WHAT IS REQUIRED:
The answer is one number. Say how many lines in the entries below include the word "Range".

PROVIDED ENTRIES:

----------------

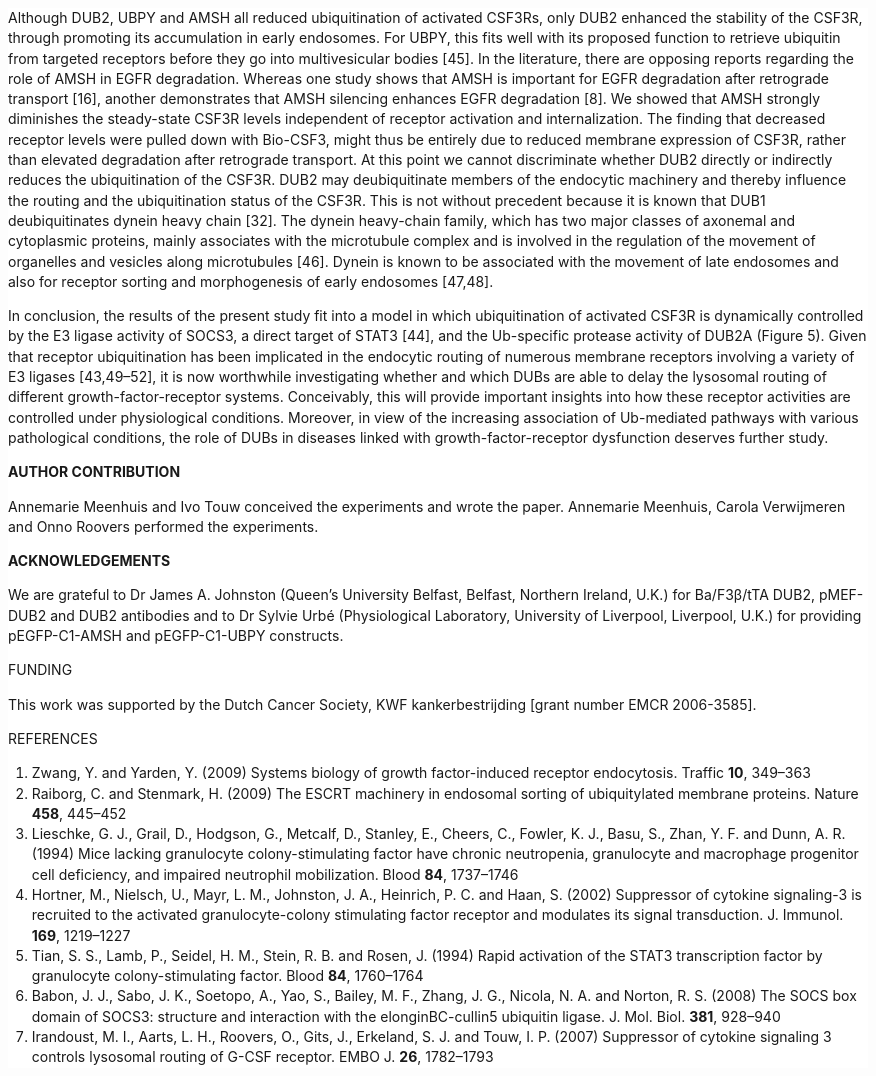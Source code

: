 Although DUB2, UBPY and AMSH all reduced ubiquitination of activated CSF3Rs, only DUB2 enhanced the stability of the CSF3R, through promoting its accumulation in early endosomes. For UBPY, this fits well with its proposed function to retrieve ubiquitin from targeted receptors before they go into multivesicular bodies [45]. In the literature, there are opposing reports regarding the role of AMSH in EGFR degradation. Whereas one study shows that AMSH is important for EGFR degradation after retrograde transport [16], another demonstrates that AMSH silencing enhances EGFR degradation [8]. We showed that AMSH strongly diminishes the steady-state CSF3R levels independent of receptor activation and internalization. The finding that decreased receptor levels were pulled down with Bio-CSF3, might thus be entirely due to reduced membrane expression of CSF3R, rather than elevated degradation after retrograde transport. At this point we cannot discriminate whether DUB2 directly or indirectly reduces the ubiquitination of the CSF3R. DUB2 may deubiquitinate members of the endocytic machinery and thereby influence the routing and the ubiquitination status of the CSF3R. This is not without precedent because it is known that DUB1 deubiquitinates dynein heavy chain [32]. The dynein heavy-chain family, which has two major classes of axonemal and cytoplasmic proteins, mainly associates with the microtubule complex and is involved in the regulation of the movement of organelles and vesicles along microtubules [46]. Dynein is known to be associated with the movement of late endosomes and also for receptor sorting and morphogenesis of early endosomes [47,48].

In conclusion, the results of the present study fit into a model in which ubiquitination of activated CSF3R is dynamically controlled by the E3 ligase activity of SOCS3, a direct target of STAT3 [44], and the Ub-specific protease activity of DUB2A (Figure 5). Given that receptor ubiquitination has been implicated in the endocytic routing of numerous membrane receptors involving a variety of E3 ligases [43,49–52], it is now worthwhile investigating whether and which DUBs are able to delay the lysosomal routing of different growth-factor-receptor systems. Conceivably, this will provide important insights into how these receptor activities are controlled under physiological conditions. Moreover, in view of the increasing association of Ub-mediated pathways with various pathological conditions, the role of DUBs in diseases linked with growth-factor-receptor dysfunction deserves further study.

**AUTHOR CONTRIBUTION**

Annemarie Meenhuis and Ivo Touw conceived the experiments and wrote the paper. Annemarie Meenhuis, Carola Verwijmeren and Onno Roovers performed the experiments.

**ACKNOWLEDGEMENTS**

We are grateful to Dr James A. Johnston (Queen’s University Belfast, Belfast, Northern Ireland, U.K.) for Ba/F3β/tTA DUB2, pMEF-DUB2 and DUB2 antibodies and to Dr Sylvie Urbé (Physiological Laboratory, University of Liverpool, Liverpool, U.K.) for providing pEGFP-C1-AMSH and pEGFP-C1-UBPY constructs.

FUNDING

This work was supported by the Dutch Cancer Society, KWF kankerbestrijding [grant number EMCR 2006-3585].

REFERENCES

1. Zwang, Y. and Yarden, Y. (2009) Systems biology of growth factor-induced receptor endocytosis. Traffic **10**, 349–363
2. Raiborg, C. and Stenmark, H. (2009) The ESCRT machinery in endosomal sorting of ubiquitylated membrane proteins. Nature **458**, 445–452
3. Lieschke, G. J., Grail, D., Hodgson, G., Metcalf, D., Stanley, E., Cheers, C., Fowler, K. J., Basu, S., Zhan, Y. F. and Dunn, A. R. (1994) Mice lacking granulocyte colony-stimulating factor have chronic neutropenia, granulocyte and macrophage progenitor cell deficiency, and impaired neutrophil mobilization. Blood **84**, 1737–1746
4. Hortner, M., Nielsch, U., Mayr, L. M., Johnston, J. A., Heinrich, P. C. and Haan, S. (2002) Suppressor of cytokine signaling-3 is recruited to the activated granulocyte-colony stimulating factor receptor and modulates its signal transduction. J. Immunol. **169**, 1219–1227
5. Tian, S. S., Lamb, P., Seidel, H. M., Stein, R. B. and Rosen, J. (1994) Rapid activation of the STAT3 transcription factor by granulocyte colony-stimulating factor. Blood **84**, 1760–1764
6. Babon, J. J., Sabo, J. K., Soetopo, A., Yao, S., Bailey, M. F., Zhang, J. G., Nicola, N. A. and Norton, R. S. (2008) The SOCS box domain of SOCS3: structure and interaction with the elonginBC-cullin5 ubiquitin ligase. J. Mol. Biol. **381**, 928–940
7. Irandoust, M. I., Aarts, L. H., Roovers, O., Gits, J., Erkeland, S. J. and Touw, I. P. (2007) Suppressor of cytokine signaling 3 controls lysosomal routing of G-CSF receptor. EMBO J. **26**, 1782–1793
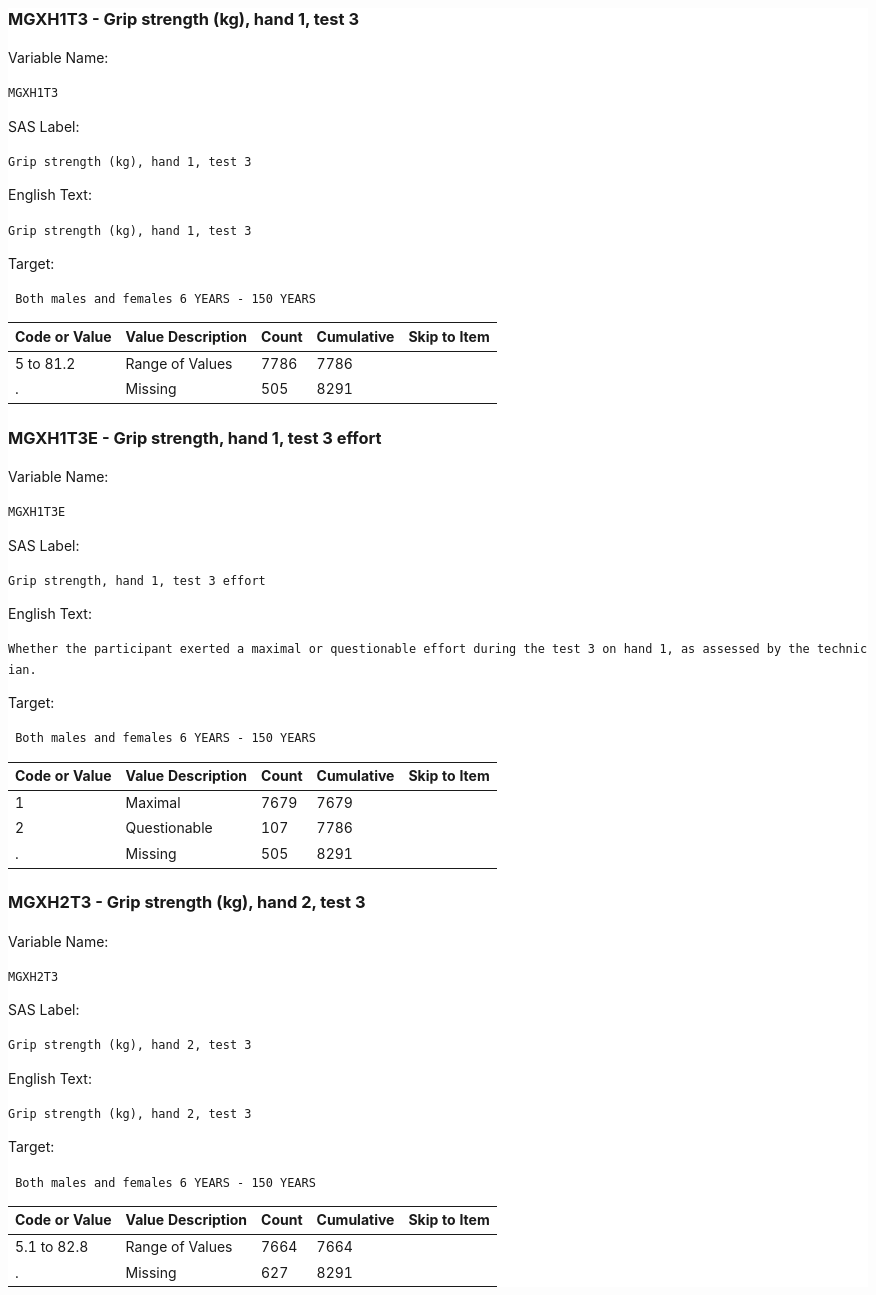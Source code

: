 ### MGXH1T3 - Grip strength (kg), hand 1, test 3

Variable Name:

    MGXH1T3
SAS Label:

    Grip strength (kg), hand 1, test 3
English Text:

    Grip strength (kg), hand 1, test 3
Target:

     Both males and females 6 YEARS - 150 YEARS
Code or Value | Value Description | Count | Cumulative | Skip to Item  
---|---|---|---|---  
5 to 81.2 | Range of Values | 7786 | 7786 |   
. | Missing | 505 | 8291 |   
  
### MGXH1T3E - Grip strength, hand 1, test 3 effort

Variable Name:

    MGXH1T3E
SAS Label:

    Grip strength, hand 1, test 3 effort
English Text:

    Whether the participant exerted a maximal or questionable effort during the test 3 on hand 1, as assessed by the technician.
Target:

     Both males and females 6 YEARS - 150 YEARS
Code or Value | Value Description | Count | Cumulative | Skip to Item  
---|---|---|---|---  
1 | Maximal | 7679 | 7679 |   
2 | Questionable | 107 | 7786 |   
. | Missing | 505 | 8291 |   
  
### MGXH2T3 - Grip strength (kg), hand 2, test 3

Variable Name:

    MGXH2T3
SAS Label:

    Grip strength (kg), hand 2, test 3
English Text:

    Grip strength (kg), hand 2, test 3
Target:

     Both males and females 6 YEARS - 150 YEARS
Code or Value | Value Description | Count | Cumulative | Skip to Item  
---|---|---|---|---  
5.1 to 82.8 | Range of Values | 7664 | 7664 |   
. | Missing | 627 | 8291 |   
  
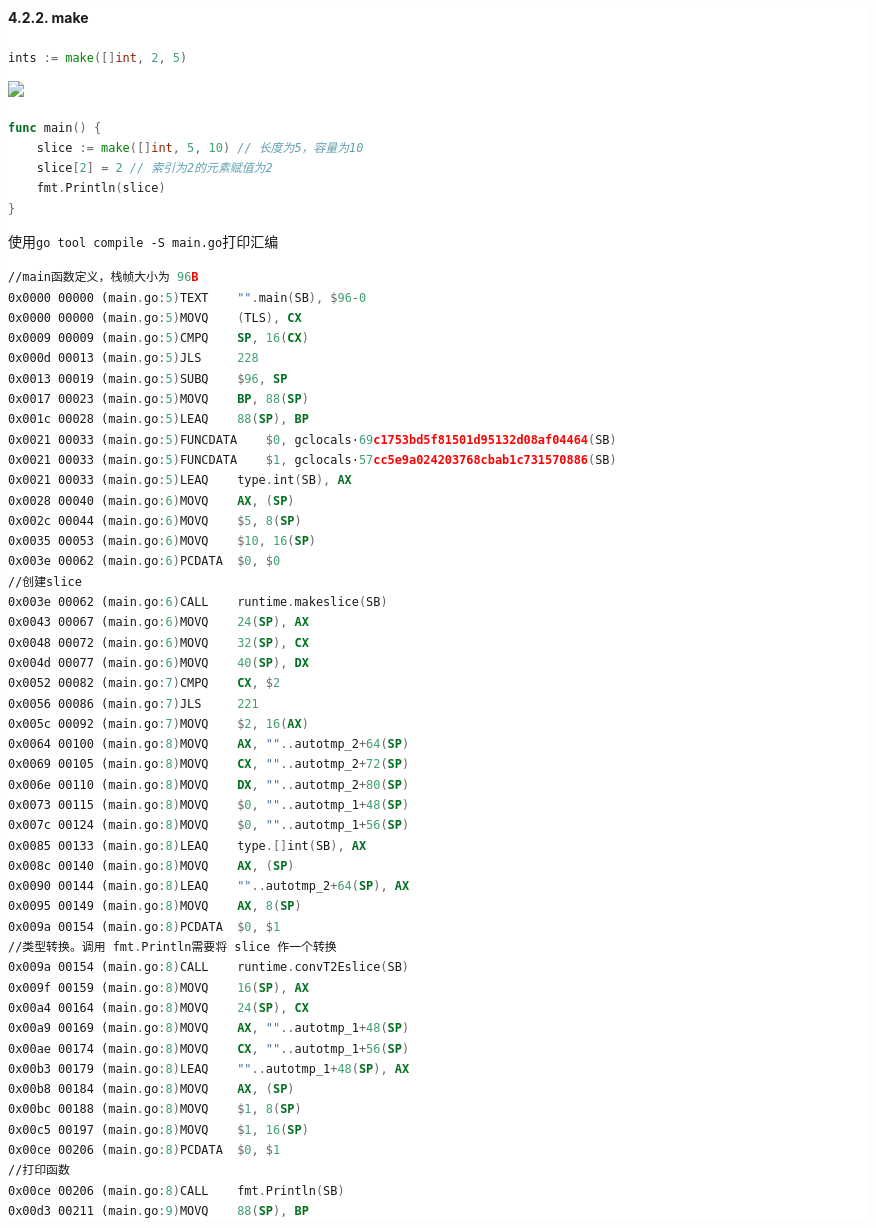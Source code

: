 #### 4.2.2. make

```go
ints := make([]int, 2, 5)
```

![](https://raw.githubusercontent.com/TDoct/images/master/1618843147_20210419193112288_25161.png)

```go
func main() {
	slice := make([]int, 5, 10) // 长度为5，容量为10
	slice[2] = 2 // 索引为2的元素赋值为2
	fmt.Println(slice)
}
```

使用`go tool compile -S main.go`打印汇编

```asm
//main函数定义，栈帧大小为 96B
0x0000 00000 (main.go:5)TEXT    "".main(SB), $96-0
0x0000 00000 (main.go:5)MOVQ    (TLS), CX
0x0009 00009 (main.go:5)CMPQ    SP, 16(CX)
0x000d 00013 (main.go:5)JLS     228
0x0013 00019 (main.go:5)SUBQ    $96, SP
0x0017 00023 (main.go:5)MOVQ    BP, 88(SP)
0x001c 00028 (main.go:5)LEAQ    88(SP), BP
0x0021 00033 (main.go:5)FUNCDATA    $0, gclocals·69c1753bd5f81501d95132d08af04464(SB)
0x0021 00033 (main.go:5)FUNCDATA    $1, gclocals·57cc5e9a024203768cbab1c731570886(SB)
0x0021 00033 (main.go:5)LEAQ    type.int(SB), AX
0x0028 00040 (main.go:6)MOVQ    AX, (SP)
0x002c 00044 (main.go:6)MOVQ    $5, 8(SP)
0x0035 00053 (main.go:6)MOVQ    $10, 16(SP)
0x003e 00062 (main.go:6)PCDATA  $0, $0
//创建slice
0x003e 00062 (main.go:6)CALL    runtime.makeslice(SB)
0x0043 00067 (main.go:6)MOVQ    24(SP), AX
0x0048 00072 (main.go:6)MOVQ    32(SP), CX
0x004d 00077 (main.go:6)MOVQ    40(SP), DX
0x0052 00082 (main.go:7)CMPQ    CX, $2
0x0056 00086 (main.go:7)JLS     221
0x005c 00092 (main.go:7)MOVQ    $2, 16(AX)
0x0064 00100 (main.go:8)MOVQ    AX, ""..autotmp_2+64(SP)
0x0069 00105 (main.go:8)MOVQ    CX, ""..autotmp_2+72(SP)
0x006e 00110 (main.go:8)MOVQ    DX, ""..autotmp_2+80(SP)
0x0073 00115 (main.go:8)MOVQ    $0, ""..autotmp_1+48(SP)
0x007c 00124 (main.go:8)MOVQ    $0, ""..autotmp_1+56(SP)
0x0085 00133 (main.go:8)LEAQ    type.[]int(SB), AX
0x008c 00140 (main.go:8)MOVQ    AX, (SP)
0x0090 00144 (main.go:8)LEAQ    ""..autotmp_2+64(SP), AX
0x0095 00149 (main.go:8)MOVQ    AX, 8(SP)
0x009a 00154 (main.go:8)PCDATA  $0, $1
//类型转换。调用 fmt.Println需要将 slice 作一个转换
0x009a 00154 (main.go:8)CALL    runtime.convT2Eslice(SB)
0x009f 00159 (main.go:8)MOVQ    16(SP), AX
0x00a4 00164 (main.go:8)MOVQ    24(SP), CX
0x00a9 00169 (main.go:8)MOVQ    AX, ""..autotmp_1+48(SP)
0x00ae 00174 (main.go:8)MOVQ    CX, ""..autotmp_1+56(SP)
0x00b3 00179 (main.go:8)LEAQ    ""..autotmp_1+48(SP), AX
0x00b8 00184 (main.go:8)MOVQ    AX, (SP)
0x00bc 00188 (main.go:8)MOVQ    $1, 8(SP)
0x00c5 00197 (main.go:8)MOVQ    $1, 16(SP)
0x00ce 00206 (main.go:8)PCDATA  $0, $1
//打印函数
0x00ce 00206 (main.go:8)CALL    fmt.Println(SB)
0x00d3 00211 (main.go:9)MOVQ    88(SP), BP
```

----------------

RESPONSE FOR THIS EXERCISE:
2